Show each line from the records below in which the word "texttt" occurs.

_PROVIDED DATA:_
____________

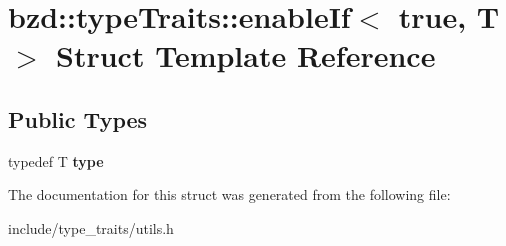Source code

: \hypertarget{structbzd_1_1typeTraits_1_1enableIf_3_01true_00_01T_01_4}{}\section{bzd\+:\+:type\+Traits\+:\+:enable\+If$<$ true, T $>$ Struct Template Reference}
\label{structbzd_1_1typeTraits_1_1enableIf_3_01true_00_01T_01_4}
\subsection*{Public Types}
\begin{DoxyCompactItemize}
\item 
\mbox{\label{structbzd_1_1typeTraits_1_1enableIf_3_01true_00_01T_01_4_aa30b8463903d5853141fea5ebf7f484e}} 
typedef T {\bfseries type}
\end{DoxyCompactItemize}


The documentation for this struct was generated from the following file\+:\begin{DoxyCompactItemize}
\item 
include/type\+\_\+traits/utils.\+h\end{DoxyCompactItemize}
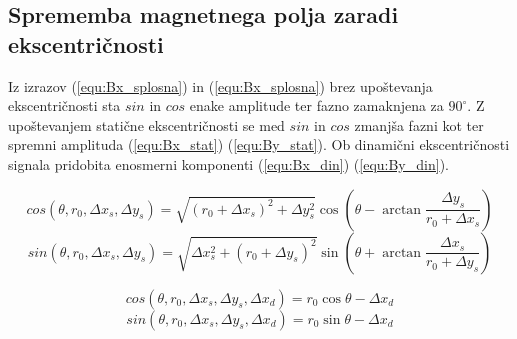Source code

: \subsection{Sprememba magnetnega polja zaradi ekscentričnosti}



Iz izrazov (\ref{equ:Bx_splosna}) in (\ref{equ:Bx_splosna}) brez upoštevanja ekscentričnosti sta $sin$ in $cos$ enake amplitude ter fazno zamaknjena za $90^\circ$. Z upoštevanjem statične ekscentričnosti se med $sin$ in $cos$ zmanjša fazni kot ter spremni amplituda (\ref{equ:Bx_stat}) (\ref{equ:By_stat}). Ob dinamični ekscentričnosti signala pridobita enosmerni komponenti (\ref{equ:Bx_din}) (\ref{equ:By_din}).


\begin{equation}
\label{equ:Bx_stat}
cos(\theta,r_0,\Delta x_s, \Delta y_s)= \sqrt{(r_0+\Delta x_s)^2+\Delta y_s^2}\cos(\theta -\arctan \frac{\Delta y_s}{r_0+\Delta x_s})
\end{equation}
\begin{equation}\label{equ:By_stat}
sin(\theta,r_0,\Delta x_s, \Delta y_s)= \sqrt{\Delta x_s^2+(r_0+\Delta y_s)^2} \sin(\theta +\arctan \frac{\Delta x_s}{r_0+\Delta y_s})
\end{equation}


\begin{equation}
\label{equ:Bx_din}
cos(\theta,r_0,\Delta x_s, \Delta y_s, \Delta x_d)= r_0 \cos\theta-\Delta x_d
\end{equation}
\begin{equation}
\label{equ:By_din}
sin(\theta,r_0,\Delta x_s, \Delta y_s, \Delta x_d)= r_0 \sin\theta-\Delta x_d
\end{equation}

____________

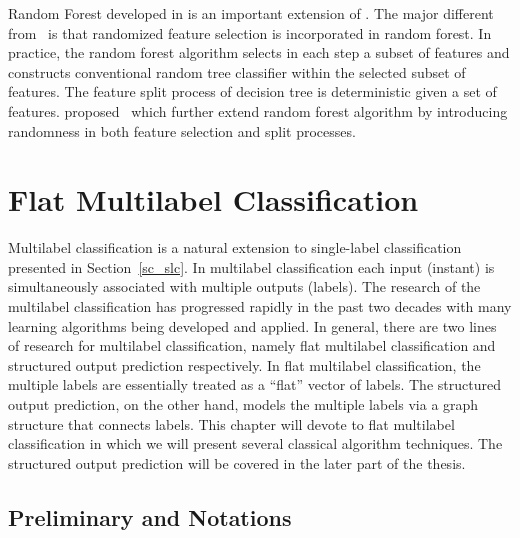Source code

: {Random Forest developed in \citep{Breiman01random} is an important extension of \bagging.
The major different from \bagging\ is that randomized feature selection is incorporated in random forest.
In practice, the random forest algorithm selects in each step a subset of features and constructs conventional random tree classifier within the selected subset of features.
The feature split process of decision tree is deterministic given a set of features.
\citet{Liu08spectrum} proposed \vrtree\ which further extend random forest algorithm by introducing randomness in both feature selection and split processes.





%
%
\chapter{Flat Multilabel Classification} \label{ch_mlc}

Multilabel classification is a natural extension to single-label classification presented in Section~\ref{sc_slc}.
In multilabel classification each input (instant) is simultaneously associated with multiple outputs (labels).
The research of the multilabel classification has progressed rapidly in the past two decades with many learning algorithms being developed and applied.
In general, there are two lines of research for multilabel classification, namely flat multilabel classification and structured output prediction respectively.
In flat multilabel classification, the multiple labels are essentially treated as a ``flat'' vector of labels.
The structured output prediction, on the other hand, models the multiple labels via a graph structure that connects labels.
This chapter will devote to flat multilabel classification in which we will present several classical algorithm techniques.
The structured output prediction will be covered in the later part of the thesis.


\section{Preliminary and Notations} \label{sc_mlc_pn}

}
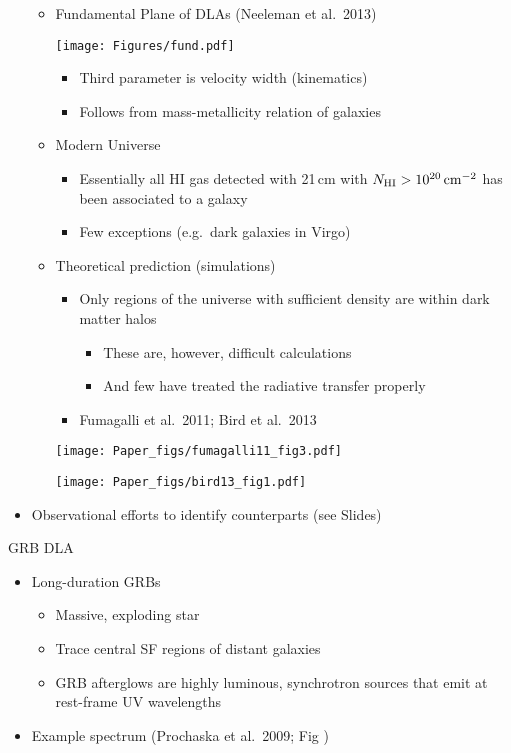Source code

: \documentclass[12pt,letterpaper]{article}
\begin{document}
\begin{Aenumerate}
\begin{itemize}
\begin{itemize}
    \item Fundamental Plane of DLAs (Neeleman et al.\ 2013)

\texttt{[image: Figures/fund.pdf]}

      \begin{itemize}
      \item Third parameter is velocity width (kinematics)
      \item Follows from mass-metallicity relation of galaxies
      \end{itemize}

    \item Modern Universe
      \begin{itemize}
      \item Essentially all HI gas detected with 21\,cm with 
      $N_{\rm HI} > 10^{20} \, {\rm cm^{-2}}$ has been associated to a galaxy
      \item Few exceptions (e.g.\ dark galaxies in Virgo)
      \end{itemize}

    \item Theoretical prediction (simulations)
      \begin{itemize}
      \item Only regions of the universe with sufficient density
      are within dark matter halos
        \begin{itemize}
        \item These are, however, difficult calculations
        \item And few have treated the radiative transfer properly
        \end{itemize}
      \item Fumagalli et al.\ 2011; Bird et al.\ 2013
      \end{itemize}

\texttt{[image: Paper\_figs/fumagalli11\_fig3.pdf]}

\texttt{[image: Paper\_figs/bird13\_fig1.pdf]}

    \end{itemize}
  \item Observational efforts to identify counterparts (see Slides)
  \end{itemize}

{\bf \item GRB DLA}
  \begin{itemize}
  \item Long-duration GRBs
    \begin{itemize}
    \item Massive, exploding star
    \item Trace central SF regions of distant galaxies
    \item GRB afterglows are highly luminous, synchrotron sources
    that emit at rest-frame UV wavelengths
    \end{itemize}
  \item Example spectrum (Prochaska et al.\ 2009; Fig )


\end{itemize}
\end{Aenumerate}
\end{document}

____________

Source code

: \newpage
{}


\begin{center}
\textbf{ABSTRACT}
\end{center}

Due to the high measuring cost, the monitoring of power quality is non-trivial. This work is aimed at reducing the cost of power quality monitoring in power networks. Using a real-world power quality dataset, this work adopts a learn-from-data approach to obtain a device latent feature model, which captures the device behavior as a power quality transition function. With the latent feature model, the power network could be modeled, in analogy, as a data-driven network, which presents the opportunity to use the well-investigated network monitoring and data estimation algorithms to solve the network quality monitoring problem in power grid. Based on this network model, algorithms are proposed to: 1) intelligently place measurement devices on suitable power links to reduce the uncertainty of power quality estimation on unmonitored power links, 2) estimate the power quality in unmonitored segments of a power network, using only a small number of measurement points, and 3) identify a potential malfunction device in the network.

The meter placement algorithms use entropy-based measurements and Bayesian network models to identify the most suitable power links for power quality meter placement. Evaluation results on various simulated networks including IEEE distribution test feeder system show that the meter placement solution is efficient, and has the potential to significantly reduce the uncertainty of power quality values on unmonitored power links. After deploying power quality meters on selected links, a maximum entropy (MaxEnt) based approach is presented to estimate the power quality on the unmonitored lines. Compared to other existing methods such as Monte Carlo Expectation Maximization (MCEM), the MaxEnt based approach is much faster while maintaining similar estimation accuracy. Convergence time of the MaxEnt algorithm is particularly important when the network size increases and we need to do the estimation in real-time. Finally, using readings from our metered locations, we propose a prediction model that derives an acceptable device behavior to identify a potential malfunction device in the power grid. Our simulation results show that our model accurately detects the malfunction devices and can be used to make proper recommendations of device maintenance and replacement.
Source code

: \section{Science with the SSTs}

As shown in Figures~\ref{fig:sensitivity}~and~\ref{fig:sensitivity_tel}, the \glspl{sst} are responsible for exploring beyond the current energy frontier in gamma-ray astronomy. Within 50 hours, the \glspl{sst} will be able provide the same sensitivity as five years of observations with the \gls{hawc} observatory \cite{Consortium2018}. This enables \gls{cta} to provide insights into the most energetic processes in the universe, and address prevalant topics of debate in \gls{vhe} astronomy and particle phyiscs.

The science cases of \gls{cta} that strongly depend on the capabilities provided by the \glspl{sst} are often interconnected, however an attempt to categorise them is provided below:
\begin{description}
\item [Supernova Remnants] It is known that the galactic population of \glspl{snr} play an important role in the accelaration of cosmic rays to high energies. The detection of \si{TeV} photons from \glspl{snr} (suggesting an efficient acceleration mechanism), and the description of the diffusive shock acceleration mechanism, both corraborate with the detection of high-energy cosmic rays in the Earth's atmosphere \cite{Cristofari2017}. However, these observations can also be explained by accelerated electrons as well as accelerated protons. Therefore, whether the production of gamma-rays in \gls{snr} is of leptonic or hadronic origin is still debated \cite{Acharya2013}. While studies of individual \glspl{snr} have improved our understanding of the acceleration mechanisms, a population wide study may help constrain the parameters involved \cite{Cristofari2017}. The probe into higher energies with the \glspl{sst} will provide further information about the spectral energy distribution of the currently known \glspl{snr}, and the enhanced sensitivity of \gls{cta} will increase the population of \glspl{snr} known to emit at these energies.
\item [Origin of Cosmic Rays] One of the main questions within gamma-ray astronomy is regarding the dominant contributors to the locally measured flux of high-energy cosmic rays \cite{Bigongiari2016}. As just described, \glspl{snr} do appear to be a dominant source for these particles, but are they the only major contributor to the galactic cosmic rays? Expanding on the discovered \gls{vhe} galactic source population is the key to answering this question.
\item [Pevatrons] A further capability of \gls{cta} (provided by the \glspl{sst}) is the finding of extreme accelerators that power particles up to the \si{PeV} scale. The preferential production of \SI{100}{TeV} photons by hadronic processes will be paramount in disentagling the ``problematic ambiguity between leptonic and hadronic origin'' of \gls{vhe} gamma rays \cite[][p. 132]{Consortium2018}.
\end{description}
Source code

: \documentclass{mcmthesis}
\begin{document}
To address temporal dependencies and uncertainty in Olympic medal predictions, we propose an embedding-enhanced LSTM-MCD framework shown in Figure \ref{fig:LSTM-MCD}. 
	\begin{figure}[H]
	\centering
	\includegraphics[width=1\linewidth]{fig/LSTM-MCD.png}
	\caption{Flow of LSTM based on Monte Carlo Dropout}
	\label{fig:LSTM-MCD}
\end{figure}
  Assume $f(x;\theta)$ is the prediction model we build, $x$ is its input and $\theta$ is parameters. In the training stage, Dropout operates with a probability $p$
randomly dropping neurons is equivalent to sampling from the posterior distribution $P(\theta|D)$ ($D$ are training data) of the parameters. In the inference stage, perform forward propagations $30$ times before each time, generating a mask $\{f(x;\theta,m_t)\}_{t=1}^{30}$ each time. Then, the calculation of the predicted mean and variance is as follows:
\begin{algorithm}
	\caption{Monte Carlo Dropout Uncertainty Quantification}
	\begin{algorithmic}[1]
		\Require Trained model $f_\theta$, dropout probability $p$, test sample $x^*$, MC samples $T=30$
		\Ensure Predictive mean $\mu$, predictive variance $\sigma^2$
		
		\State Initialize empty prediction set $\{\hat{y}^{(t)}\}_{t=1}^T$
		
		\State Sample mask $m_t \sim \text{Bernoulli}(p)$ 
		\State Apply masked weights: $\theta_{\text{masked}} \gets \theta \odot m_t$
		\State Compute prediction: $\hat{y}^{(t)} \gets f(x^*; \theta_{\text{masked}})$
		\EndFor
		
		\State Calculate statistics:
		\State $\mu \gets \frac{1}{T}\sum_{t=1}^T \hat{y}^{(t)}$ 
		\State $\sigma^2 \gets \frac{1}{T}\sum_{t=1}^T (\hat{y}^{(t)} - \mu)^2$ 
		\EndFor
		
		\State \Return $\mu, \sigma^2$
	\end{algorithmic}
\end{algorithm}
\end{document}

____________

_SOLUTION TO THIS EXERCISE:_
\texttt{[image: Figures/fund.pdf]}
\texttt{[image: Paper\_figs/fumagalli11\_fig3.pdf]}
\texttt{[image: Paper\_figs/bird13\_fig1.pdf]}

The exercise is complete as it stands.